Violence is unacceptable anywhere, and it is important for the law enforcement authorities to act. But the incident must also be understood in terms of the wider social context.
On the football field, the referee stands for the notion of authority. His or her decisions are final. If people disagree, there is an avenue of redress. There is normally a procedure to appeal or, failing which, to register disagreement or to protest. It is not appropriate, however, for the referee to be subject to mob attack. There is no place in any sport, and indeed in life generally, for such conduct. We must also understand sport in context of youth development. One of the great things about the game of football is how it unites and inspires so many people. Sport has long been regarded as an arena to which young people can positively devote their energy.

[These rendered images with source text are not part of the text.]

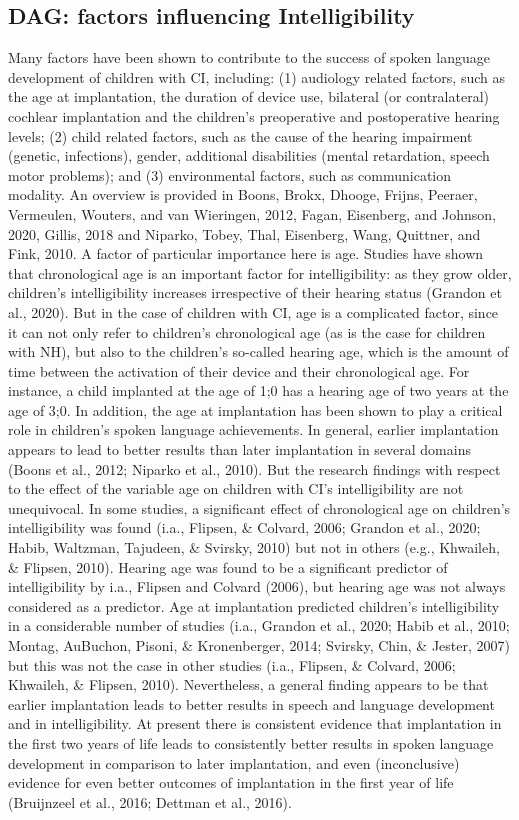 \subsection{DAG: factors influencing Intelligibility}
%
Many factors have been shown to contribute to the success of spoken language development of children with CI, including: (1) audiology related factors, such as the age at implantation, the duration of device use, bilateral (or contralateral) cochlear implantation and the children’s preoperative and postoperative hearing levels; (2) child related factors, such as the cause of the hearing impairment (genetic, infections), gender, additional disabilities (mental retardation, speech motor problems); and (3) environmental factors, such as communication modality. An overview is provided in Boons, Brokx, Dhooge, Frijns, Peeraer, Vermeulen, Wouters, and van Wieringen, 2012, Fagan,
Eisenberg, and Johnson, 2020, Gillis, 2018 and Niparko, Tobey, Thal, Eisenberg, Wang,
Quittner, and Fink, 2010. A factor of particular importance here is age. Studies have shown
that chronological age is an important factor for intelligibility: as they grow older, children’s intelligibility increases irrespective of their hearing status (Grandon et al., 2020). But in the case of children with CI, age is a complicated factor, since it can not only refer to children’s chronological age (as is the case for children with NH), but also to the children’s so-called hearing age, which is the amount of time between the activation of their device and their chronological age. For instance, a child implanted at the age of 1;0 has a hearing age of two years at the age of 3;0. In addition, the age at implantation has been shown to play a critical role in children’s spoken language achievements. In general, earlier implantation appears to lead to better results than later implantation in several domains (Boons et al., 2012; Niparko et al., 2010). But the research findings with respect to the effect of the variable age on children with CI’s intelligibility are not unequivocal. In some studies, a significant effect of chronological age on children’s intelligibility was found (i.a., Flipsen, \& Colvard, 2006;
Grandon et al., 2020; Habib, Waltzman, Tajudeen, \& Svirsky, 2010) but not in others (e.g.,
Khwaileh, \& Flipsen, 2010). Hearing age was found to be a significant predictor of intelligibility by i.a., Flipsen and Colvard (2006), but hearing age was not always considered as a predictor. Age at implantation predicted children’s intelligibility in a considerable number of studies (i.a., Grandon et al., 2020; Habib et al., 2010; Montag, AuBuchon, Pisoni, \& Kronenberger, 2014; Svirsky, Chin, \& Jester, 2007) but this was not the case in other studies (i.a., Flipsen, \& Colvard, 2006; Khwaileh, \& Flipsen, 2010). Nevertheless, a general finding appears to be that earlier implantation leads to better results in speech and language development and in intelligibility. At present there is consistent evidence that implantation in the first two years of life leads to consistently better results in spoken language development in comparison to later implantation, and even (inconclusive) evidence for even better outcomes of implantation in the first year of life (Bruijnzeel et al., 2016; Dettman et al., 2016).
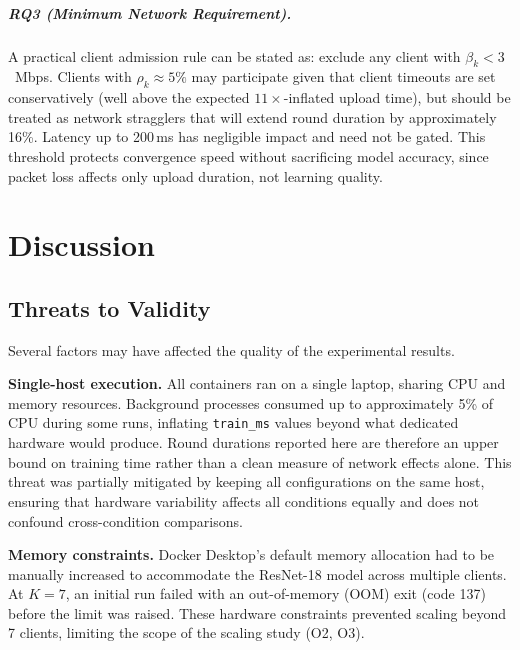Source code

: \documentclass[12pt,a4paper]{report}
\begin{document}
\paragraph{RQ3 (Minimum Network Requirement).}  A practical client admission rule can be stated as: exclude any client
with $\beta_k < 3$~Mbps.  Clients with $\rho_k \approx 5\%$ may
participate given that client timeouts are set conservatively (well above
the expected $11\times$-inflated upload time), but should be treated as
network stragglers that will extend round duration by approximately 16\%.
Latency up to 200\,ms has negligible impact and need not be gated.  This
threshold protects convergence speed without sacrificing model accuracy,
since packet loss affects only upload duration, not learning quality.

\chapter{Discussion}
\label{ch:discussion}

\section{Threats to Validity}

Several factors may have affected the quality of the experimental results.

\textbf{Single-host execution.}
All containers ran on a single laptop, sharing CPU and memory resources.
Background processes consumed up to approximately 5\% of CPU during some
runs, inflating \texttt{train\_ms} values beyond what dedicated hardware
would produce.  Round durations reported here are therefore an upper bound
on training time rather than a clean measure of network effects alone.
This threat was partially mitigated by keeping all configurations on the
same host, ensuring that hardware variability affects all conditions equally
and does not confound cross-condition comparisons.

\textbf{Memory constraints.}
Docker Desktop's default memory allocation had to be manually increased to
accommodate the ResNet-18 model across multiple clients.  At $K = 7$, an
initial run failed with an out-of-memory (OOM) exit (code 137) before the
limit was raised.  These hardware constraints prevented scaling beyond 7
clients, limiting the scope of the scaling study (O2, O3).
\end{document}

With crime and violence plaguing the nation, it has long been suggested that increased participation in sport can be a way to keep youth away from dangerous gangs and illicit activity. While the State’s attempts to do this in an organised way has met with mixed success (the scandal of the LifeSport programme is still fresh in the memory of many) sport still has a viable role to play in our social intervention programmes. However, the entire purpose is defeated when sport itself becomes an arena of violence. Similarly, sport should also not be a zone of sexism or of any form of prejudice and discrimination.
Therefore, Thursday’s incident should be dealt with in the strongest possible way. We may not be in the World Cup, but we still have a lot at stake.